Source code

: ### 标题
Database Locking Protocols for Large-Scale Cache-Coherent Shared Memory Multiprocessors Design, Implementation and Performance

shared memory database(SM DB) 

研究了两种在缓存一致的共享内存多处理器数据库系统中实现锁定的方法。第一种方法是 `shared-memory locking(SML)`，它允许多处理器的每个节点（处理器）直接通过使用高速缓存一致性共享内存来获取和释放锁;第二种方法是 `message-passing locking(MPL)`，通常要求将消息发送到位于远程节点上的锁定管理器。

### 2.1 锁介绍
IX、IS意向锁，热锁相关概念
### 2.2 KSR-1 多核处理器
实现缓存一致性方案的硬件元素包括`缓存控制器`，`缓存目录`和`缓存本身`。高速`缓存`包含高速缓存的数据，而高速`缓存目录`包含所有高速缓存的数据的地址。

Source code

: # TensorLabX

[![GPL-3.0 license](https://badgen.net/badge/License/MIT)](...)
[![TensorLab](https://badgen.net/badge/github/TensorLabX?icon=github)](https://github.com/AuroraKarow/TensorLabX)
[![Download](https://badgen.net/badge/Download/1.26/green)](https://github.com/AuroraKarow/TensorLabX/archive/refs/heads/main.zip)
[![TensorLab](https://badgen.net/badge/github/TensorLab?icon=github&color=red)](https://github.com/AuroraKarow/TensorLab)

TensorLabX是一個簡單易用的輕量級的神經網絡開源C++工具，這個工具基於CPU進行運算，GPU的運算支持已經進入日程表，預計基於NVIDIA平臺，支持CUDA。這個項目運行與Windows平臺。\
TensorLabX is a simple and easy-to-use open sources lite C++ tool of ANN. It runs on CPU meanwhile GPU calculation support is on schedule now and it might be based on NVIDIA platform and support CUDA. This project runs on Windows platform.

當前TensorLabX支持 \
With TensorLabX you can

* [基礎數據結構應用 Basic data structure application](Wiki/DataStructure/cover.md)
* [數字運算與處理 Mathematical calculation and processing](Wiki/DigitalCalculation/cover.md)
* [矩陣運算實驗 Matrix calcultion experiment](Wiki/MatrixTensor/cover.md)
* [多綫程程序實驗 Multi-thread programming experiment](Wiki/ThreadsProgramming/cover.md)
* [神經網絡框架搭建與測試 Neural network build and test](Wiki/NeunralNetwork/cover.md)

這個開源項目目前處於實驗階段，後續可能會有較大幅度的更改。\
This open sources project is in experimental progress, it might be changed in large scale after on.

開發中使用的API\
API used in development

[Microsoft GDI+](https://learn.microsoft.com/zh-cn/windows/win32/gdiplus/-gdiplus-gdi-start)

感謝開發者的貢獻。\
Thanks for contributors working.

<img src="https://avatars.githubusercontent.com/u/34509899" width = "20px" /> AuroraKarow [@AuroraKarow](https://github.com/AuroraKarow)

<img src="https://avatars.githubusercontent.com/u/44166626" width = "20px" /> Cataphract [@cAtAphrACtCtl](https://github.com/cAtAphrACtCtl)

(Your instructions)
An exact reproduction of the material above is required.

(Solution for this exercise)
Source code

: ### 标题
Database Locking Protocols for Large-Scale Cache-Coherent Shared Memory Multiprocessors Design, Implementation and Performance

shared memory database(SM DB) 

研究了两种在缓存一致的共享内存多处理器数据库系统中实现锁定的方法。第一种方法是 `shared-memory locking(SML)`，它允许多处理器的每个节点（处理器）直接通过使用高速缓存一致性共享内存来获取和释放锁;第二种方法是 `message-passing locking(MPL)`，通常要求将消息发送到位于远程节点上的锁定管理器。

### 2.1 锁介绍
IX、IS意向锁，热锁相关概念
### 2.2 KSR-1 多核处理器
实现缓存一致性方案的硬件元素包括`缓存控制器`，`缓存目录`和`缓存本身`。高速`缓存`包含高速缓存的数据，而高速`缓存目录`包含所有高速缓存的数据的地址。

Source code

: # TensorLabX

[![GPL-3.0 license](https://badgen.net/badge/License/MIT)](...)
[![TensorLab](https://badgen.net/badge/github/TensorLabX?icon=github)](https://github.com/AuroraKarow/TensorLabX)
[![Download](https://badgen.net/badge/Download/1.26/green)](https://github.com/AuroraKarow/TensorLabX/archive/refs/heads/main.zip)
[![TensorLab](https://badgen.net/badge/github/TensorLab?icon=github&color=red)](https://github.com/AuroraKarow/TensorLab)

TensorLabX是一個簡單易用的輕量級的神經網絡開源C++工具，這個工具基於CPU進行運算，GPU的運算支持已經進入日程表，預計基於NVIDIA平臺，支持CUDA。這個項目運行與Windows平臺。\
TensorLabX is a simple and easy-to-use open sources lite C++ tool of ANN. It runs on CPU meanwhile GPU calculation support is on schedule now and it might be based on NVIDIA platform and support CUDA. This project runs on Windows platform.

當前TensorLabX支持 \
With TensorLabX you can

* [基礎數據結構應用 Basic data structure application](Wiki/DataStructure/cover.md)
* [數字運算與處理 Mathematical calculation and processing](Wiki/DigitalCalculation/cover.md)
* [矩陣運算實驗 Matrix calcultion experiment](Wiki/MatrixTensor/cover.md)
* [多綫程程序實驗 Multi-thread programming experiment](Wiki/ThreadsProgramming/cover.md)
* [神經網絡框架搭建與測試 Neural network build and test](Wiki/NeunralNetwork/cover.md)

這個開源項目目前處於實驗階段，後續可能會有較大幅度的更改。\
This open sources project is in experimental progress, it might be changed in large scale after on.

開發中使用的API\
API used in development

[Microsoft GDI+](https://learn.microsoft.com/zh-cn/windows/win32/gdiplus/-gdiplus-gdi-start)

感謝開發者的貢獻。\
Thanks for contributors working.

<img src="https://avatars.githubusercontent.com/u/34509899" width = "20px" /> AuroraKarow [@AuroraKarow](https://github.com/AuroraKarow)

<img src="https://avatars.githubusercontent.com/u/44166626" width = "20px" /> Cataphract [@cAtAphrACtCtl](https://github.com/cAtAphrACtCtl)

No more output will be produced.